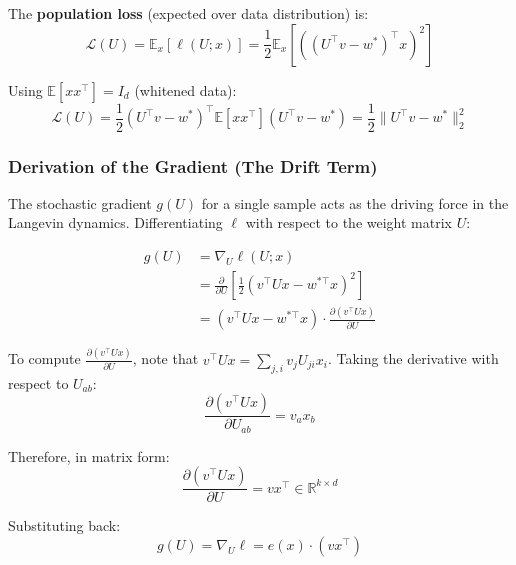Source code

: \documentclass[
  journal=largetwo,
  year=2025,
  volume=37,
]{cup-journal}
\begin{document}
The \textbf{population loss} (expected over data distribution) is:
\begin{equation}\label{eq:population_loss}
    \mathcal{L}(U) = \mathbb{E}_x [\ell(U; x)] = \frac{1}{2} \mathbb{E}_x \left[ \left( (U^\top v - w^*)^\top x \right)^2 \right]
\end{equation}

Using $\mathbb{E}[x x^\top] = I_d$ (whitened data):
\begin{equation}
    \mathcal{L}(U) = \frac{1}{2} (U^\top v - w^*)^\top \mathbb{E}[x x^\top] (U^\top v - w^*) = \frac{1}{2} \| U^\top v - w^* \|_2^2
\end{equation}



\subsubsection{Derivation of the Gradient (The Drift Term)}

The stochastic gradient $g(U)$ for a single sample acts as the driving force in the Langevin dynamics. Differentiating $\ell$ with respect to the weight matrix $U$:

\begin{align}
    g(U) &= \nabla_U \ell(U; x) \nonumber \\
    &= \frac{\partial}{\partial U} \left[ \frac{1}{2} (v^\top U x - w^{*\top} x)^2 \right] \nonumber \\
    &= (v^\top U x - w^{*\top} x) \cdot \frac{\partial (v^\top U x)}{\partial U}
\end{align}

To compute $\frac{\partial (v^\top U x)}{\partial U}$, note that $v^\top U x = \sum_{j,i} v_j U_{ji} x_i$. Taking the derivative with respect to $U_{ab}$:
\begin{equation}
    \frac{\partial (v^\top U x)}{\partial U_{ab}} = v_a x_b
\end{equation}

Therefore, in matrix form:
\begin{equation}
    \frac{\partial (v^\top U x)}{\partial U} = v x^\top \in \mathbb{R}^{k \times d}
\end{equation}

Substituting back:
\begin{equation}\label{eq:gradient_explicit}
    \boxed{g(U) = \nabla_U \ell = e(x) \cdot (v x^\top)}
\end{equation}
\end{document}
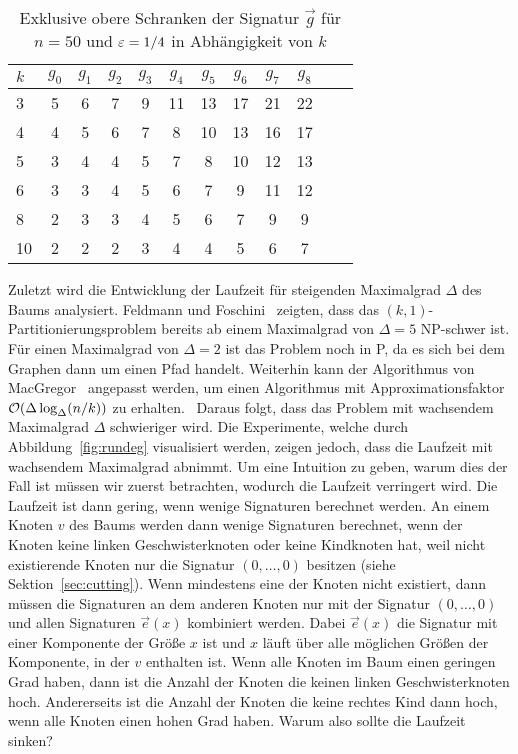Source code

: \begin{table}
    \centering
    \begin{tabular}{l|*{11}{c}}
        $k$ & $g_0$ & $g_1$ & $g_2$ & $g_3$ & $g_4$ & $g_5$ & $g_6$ & $g_7$ & $g_8$ \\ \hline
        3 & 5 & 6 & 7 & 9 & 11 & 13 & 17 & 21 & 22 \\
        4 & 4 & 5 & 6 & 7 & 8 & 10 & 13 & 16 & 17 \\
        5 & 3 & 4 & 4 & 5 & 7 & 8 & 10 & 12 & 13 \\ 
        6 & 3 & 3 & 4 & 5 & 6 & 7 & 9 & 11 & 12 \\ 
        8 & 2 & 3 & 3 & 4 & 5 & 6 & 7 & 9 & 9 \\ 
        10 & 2 & 2 & 2 & 3 & 4 & 4 & 5 & 6 & 7 \\ 
    \end{tabular}
    \caption{Exklusive obere Schranken der Signatur $\vec{g}$ für $n=50$ und $\varepsilon=1/4$ in Abhängigkeit von $k$}\label{tab:ksig}
\end{table}

Zuletzt wird die Entwicklung der Laufzeit für steigenden Maximalgrad $\Delta$ des Baums analysiert.
Feldmann und Foschini~\cite{ff13} zeigten, dass das $(k, 1)$\hyp Partitionierungsproblem bereits ab einem Maximalgrad von $\Delta=5$ NP-schwer ist.
Für einen Maximalgrad von $\Delta=2$ ist das Problem noch in P, da es sich bei dem Graphen dann um einen Pfad handelt.
Weiterhin kann der Algorithmus von MacGregor~\cite{mcg78} angepasst werden, um einen Algorithmus mit Approximationsfaktor $\mathcal{O}(\Delta \log_\Delta(n/k))$ zu erhalten.~\cite{ff13}
Daraus folgt, dass das Problem mit wachsendem Maximalgrad $\Delta$ schwieriger wird.
Die Experimente, welche durch Abbildung~\ref{fig:rundeg} visualisiert werden, zeigen jedoch, dass die Laufzeit mit wachsendem Maximalgrad abnimmt.
Um eine Intuition zu geben, warum dies der Fall ist müssen wir zuerst betrachten, wodurch die Laufzeit verringert wird.
Die Laufzeit ist dann gering, wenn wenige Signaturen berechnet werden.
An einem Knoten $v$ des Baums werden dann wenige Signaturen berechnet, wenn der Knoten keine linken Geschwisterknoten oder keine Kindknoten hat, weil nicht existierende Knoten nur die Signatur $(0, \ldots, 0)$ besitzen (siehe Sektion~\ref{sec:cutting}).
Wenn mindestens eine der Knoten nicht existiert, dann müssen die Signaturen an dem anderen Knoten nur mit der Signatur $(0, \ldots, 0)$ und allen Signaturen $\vec{e}(x)$ kombiniert werden.
Dabei $\vec{e}(x)$ die Signatur mit einer Komponente der Größe $x$ ist und $x$ läuft über alle möglichen Größen der Komponente, in der $v$ enthalten ist.
Wenn alle Knoten im Baum einen geringen Grad haben, dann ist die Anzahl der Knoten die keinen linken Geschwisterknoten hoch. 
Andererseits ist die Anzahl der Knoten die keine rechtes Kind dann hoch, wenn alle Knoten einen hohen Grad haben.
Warum also sollte die Laufzeit sinken?

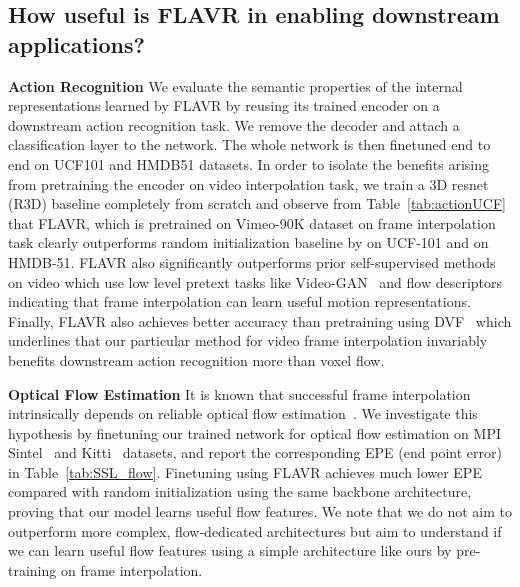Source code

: \documentclass[10pt,twocolumn,letterpaper]{article}
\newcommand{\tabref}[1]{Table~\ref{#1}}
\newcommand{\Ours}{FLAVR}
\begin{document}
\begin{table*}[!t]
\section{How useful is \Ours{} in enabling downstream applications?}
\label{sec:SSL}

{\bf Action Recognition} We evaluate the semantic properties of the internal representations learned by \Ours{} by reusing its trained encoder on a downstream action recognition task. We remove the decoder and attach a classification layer to the network. The whole network is then finetuned end to end on UCF101 and HMDB51 datasets. In order to isolate the benefits arising from pretraining the encoder on video interpolation task, we train a 3D resnet (R3D) baseline completely from scratch and observe from \tabref{tab:actionUCF} that \Ours{}, which is pretrained on Vimeo-90K dataset on frame interpolation task clearly outperforms random initialization baseline by  on UCF-101 and  on HMDB-51. \Ours{} also significantly outperforms prior self-supervised methods on video which use low level pretext tasks like Video-GAN~\cite{vondrick2016generating} and flow descriptors~\cite{luo2017unsupervised} indicating that frame interpolation can learn useful motion representations. 
Finally, \Ours{} also achieves better accuracy than pretraining using DVF~\cite{liu2017video} which underlines that our particular method for video frame interpolation invariably benefits downstream action recognition more than voxel flow. 


{\bf Optical Flow Estimation} It is known that successful frame interpolation intrinsically depends on reliable optical flow estimation~\cite{wulff2018temporal}. We investigate this hypothesis by finetuning our trained network for optical flow estimation on MPI Sintel~\cite{Butler_ECCV_2012} and Kitti~\cite{Geiger2012CVPR, Menze2015CVPR} datasets, and report the corresponding EPE (end point error) in \tabref{tab:SSL_flow}. Finetuning using \Ours{} achieves much lower EPE compared with random initialization using the same backbone architecture, proving that our model learns useful flow features. We note that we do not aim to outperform more complex, flow-dedicated architectures\cite{ilg2017flownet, liu2019selflow} but aim to understand if we can learn useful flow features using a simple architecture like ours by pre-training on frame interpolation.


\end{table*}
\end{document}
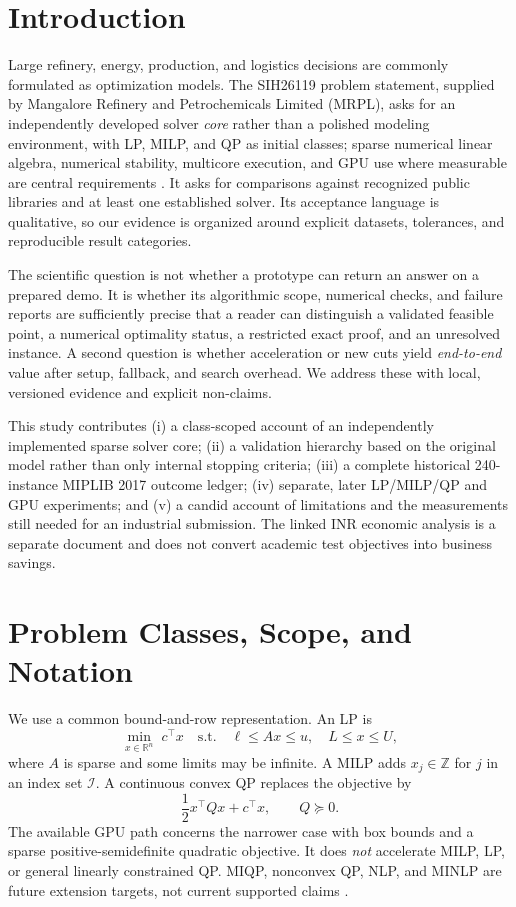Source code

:\documentclass[10pt,a4paper,twocolumn]{article}
\newcommand{\R}{\mathbb{R}}
\begin{document}
\section{Introduction}

Large refinery, energy, production, and logistics decisions are commonly formulated as optimization models. The SIH26119 problem statement, supplied by Mangalore Refinery and Petrochemicals Limited (MRPL), asks for an independently developed solver \emph{core} rather than a polished modeling environment, with LP, MILP, and QP as initial classes; sparse numerical linear algebra, numerical stability, multicore execution, and GPU use where measurable are central requirements \cite{ps}. It asks for comparisons against recognized public libraries and at least one established solver. Its acceptance language is qualitative, so our evidence is organized around explicit datasets, tolerances, and reproducible result categories.

The scientific question is not whether a prototype can return an answer on a prepared demo. It is whether its algorithmic scope, numerical checks, and failure reports are sufficiently precise that a reader can distinguish a validated feasible point, a numerical optimality status, a restricted exact proof, and an unresolved instance. A second question is whether acceleration or new cuts yield \emph{end-to-end} value after setup, fallback, and search overhead. We address these with local, versioned evidence and explicit non-claims.

This study contributes (i) a class-scoped account of an independently implemented sparse solver core; (ii) a validation hierarchy based on the original model rather than only internal stopping criteria; (iii) a complete historical 240-instance MIPLIB 2017 outcome ledger; (iv) separate, later LP/MILP/QP and GPU experiments; and (v) a candid account of limitations and the measurements still needed for an industrial submission. The linked INR economic analysis is a separate document and does not convert academic test objectives into business savings.

\section{Problem Classes, Scope, and Notation}

We use a common bound-and-row representation. An LP is
\begin{equation}
 \min_{x\in\R^n}\;c^\top x\quad
 \text{s.t.}\quad \ell\leq Ax\leq u,\quad L\leq x\leq U,
 \label{eq:lp}
\end{equation}
where $A$ is sparse and some limits may be infinite. A MILP adds $x_j\in\mathbb{Z}$ for $j$ in an index set $\mathcal I$. A continuous convex QP replaces the objective by
\begin{equation}
 \frac12x^\top Qx+c^\top x,\qquad Q\succeq 0.
 \label{eq:qp}
\end{equation}
The available GPU path concerns the narrower case with box bounds and a sparse positive-semidefinite quadratic objective. It does \emph{not} accelerate MILP, LP, or general linearly constrained QP. MIQP, nonconvex QP, NLP, and MINLP are future extension targets, not current supported claims \cite{arch}.
\end{document}
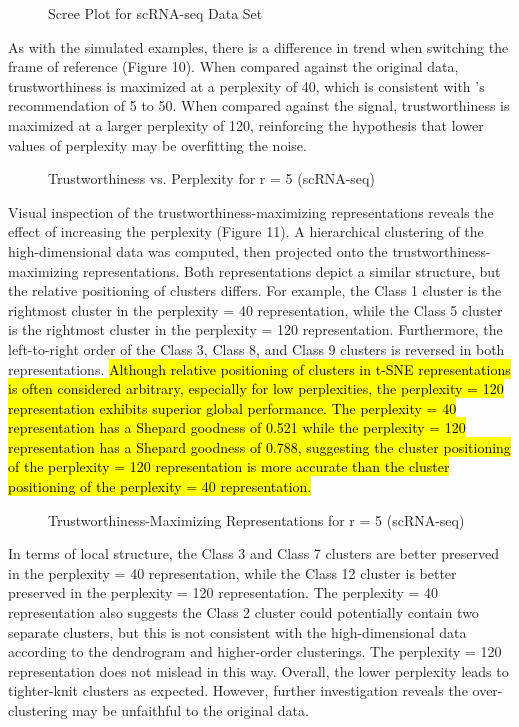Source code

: \documentclass{article}
\begin{document}
\renewcommand{\thefigure}{9}
\begin{figure}[H]
\centering
\caption{Scree Plot for scRNA-seq Data Set}
\end{figure}

As with the simulated examples, there is a difference in trend when switching the frame of reference (Figure 10). When compared against the original data, trustworthiness is maximized at a perplexity of 40, which is consistent with \cite{t-SNE}'s recommendation of 5 to 50. When compared against the signal, trustworthiness is maximized at a larger perplexity of 120, reinforcing the hypothesis that lower values of perplexity may be overfitting the noise.

\renewcommand{\thefigure}{10}
\begin{figure}[H]
\centering
\caption{Trustworthiness vs. Perplexity for r = 5 (scRNA-seq)}
\end{figure}

Visual inspection of the trustworthiness-maximizing representations reveals the effect of increasing the perplexity (Figure 11). A hierarchical clustering of the high-dimensional data was computed, then projected onto the trustworthiness-maximizing representations. Both representations depict a similar structure, but the relative positioning of clusters differs. For example, the Class 1 cluster is the rightmost cluster in the perplexity = 40 representation, while the Class 5 cluster is the rightmost cluster in the perplexity = 120 representation. Furthermore, the left-to-right order of the Class 3, Class 8, and Class 9 clusters is reversed in both representations. \hl{Although relative positioning of clusters in t-SNE representations is often considered arbitrary, especially for low perplexities, the perplexity = 120 representation exhibits superior global performance. The perplexity = 40 representation has a Shepard goodness of 0.521 while the perplexity = 120 representation has a Shepard goodness of 0.788, suggesting the cluster positioning of the perplexity = 120 representation is more accurate than the cluster positioning of the perplexity = 40 representation.}

\renewcommand{\thefigure}{11}
\begin{figure}[H]
\centering
\caption{Trustworthiness-Maximizing Representations for r = 5 (scRNA-seq)}
\end{figure}

In terms of local structure, the Class 3 and Class 7 clusters are better preserved in the perplexity = 40 representation, while the Class 12 cluster is better preserved in the perplexity = 120 representation. The perplexity = 40 representation also suggests the Class 2 cluster could potentially contain two separate clusters, but this is not consistent with the high-dimensional data according to the dendrogram and higher-order clusterings. The perplexity = 120 representation does not mislead in this way. Overall, the lower perplexity leads to tighter-knit clusters as expected. However, further investigation reveals the over-clustering may be unfaithful to the original data.
\end{document}
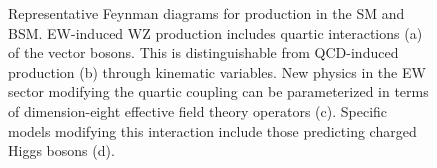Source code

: \begin{figure}[htbp]
  \centering
   \qquad
   \qquad
   \qquad
   \qquad
  \caption{Representative Feynman diagrams for \WZjj production in the SM and BSM. 
  EW-induced WZ production includes quartic interactions (a) of the vector bosons.
  This is distinguishable from QCD-induced production (b) through kinematic variables.
  New physics in the EW sector modifying the quartic coupling 
  can be parameterized in terms of dimension-eight effective field theory operators (c).
  Specific models modifying this interaction include those predicting charged Higgs bosons (d).
  }
 \label{fig:feynmanDiagrams}
\end{figure}


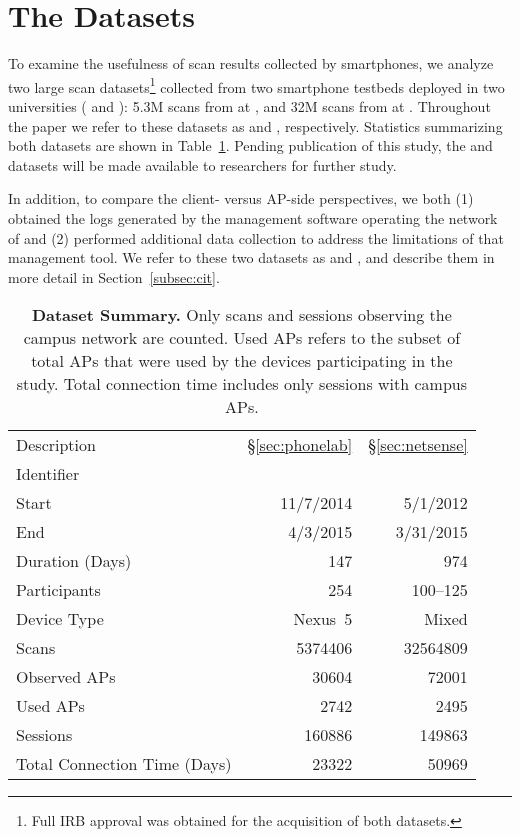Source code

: 
\section{The Datasets}
\label{sec:dataset}

To examine the usefulness of \wifi{} scan results collected by smartphones, we
analyze two large scan datasets\footnote{Full IRB approval was obtained for the
acquisition of both datasets.} collected from two smartphone testbeds deployed
in two universities (\ub{} and \nd{}): 5.3M scans from
\PhoneLab{} at \ub{}, and 32M scans from \NetSense{} at \nd{}.
Throughout the paper we refer to these datasets as \textbf{\ubscan{}} and
\textbf{\ndscan{}}, respectively. Statistics summarizing both datasets are
shown in Table~\ref{tab:stats}. Pending publication of this study, the \ubscan{}
and \ndscan{} datasets will be made available to researchers for further study.

In addition, to compare the client- versus AP-side perspectives, we
both (1) obtained the logs generated by the management software
operating the \wifi{} network of \ub{} and (2) performed additional data collection
to address the limitations of that management tool. We refer to these two
datasets as \textbf{\ubap{}} and \textbf{\ubapdetail{}}, and describe them in
more detail in Section~\ref{subsec:cit}.

\begin{table}[t]
  {\small
  \begin{tabularx}{\columnwidth}{Xrr}
    & \PhoneLab{} & \NetSense{}\\\midrule
    Description & \S\ref{sec:phonelab} & \S\ref{sec:netsense} \\
    Identifier & \ubscan{} & \ndscan{} \\ 
    Start & 11/7/2014 & 5/1/2012 \\ 
    End & 4/3/2015 & 3/31/2015 \\ 
    Duration (Days) & 147 & 974 \\ \midrule
    Participants & 254 & 100--125 \\
    Device Type & Nexus~5 & Mixed \\ \midrule
    Scans & \num{5374406} & \num{32564809} \\
    Observed APs & \num{30604} & \num{72001} \\
    Used APs & \num{2742} & \num{2495}\\ \midrule
    \wifi{} Sessions & \num{160886} & \num{149863} \\
    Total Connection Time (Days) & \num{23322} & \num{50969} 
  \end{tabularx}
  \caption{\textbf{Dataset Summary.} Only \wifi{} scans and sessions
  observing the campus network are counted. Used APs refers to the subset of
  total APs that were used by the devices participating in the study. Total
connection time includes only \wifi{} sessions with campus APs.}
  \label{tab:stats}
  \vspace*{-5mm}
}
\end{table}


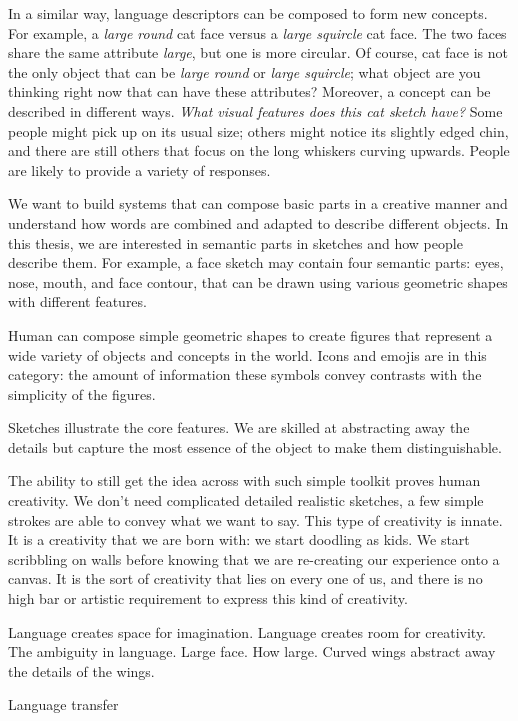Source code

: In a similar way, language descriptors can be composed to form new concepts. For example, a \textit{large round} cat face versus a \textit{large squircle} cat face. The two faces share the same attribute \textit{large}, but one is more circular. Of course, cat face is not the only object that can be \textit{large round} or \textit{large squircle}; what object are you thinking right now that can have these attributes?
Moreover, a concept can be described in different ways. \textit{What visual features does this cat sketch have?} Some people might pick up on its usual size; others might notice its slightly edged chin, and there are still others that focus on the long whiskers curving upwards. People are likely to provide a variety of responses.  

We want to build systems that can compose basic parts in a creative manner and understand how words are combined and adapted to describe different objects.  
In this thesis, we are interested in semantic parts in sketches and how people describe them. For example, a face sketch may contain four semantic parts: eyes, nose, mouth, and face contour, that can be drawn using various geometric shapes with different features.    

Human can compose simple geometric shapes to create figures that represent a wide variety of objects and concepts in the world. Icons and emojis are in this category: the amount of information these symbols convey contrasts with the simplicity of the figures. 

Sketches illustrate the core features. We are skilled at abstracting away the details but capture the most essence of the object to make them distinguishable.

The ability to still get the idea across with such simple toolkit proves human creativity. We don't need complicated detailed realistic sketches, a few simple strokes are able to convey what we want to say. This type of creativity is innate. It is a creativity that we are born with: we start doodling as kids. We start scribbling on walls before knowing that we are re-creating our experience onto a canvas. It is the sort of creativity that lies on every one of us, and there is no high bar or artistic requirement to express this kind of creativity.

Language creates space for imagination. Language creates room for creativity. The ambiguity in language. Large face. How large. Curved wings abstract away the details of the wings.

Language transfer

» **TRY IT**: Please print, exactly as given, the lines running from the beginning of the listing through the line containing "of the Gradient", omitting each picture.

» **RESPONSE TO THE EXERCISE**:
Source code

: \documentclass[
  journal=largetwo,
  year=2025,
  volume=37,
]{cup-journal}
\begin{document}
The \textbf{population loss} (expected over data distribution) is:
\begin{equation}\label{eq:population_loss}
    \mathcal{L}(U) = \mathbb{E}_x [\ell(U; x)] = \frac{1}{2} \mathbb{E}_x \left[ \left( (U^\top v - w^*)^\top x \right)^2 \right]
\end{equation}

Using $\mathbb{E}[x x^\top] = I_d$ (whitened data):
\begin{equation}
    \mathcal{L}(U) = \frac{1}{2} (U^\top v - w^*)^\top \mathbb{E}[x x^\top] (U^\top v - w^*) = \frac{1}{2} \| U^\top v - w^* \|_2^2
\end{equation}



\subsubsection{Derivation of the Gradient (The Drift Term)}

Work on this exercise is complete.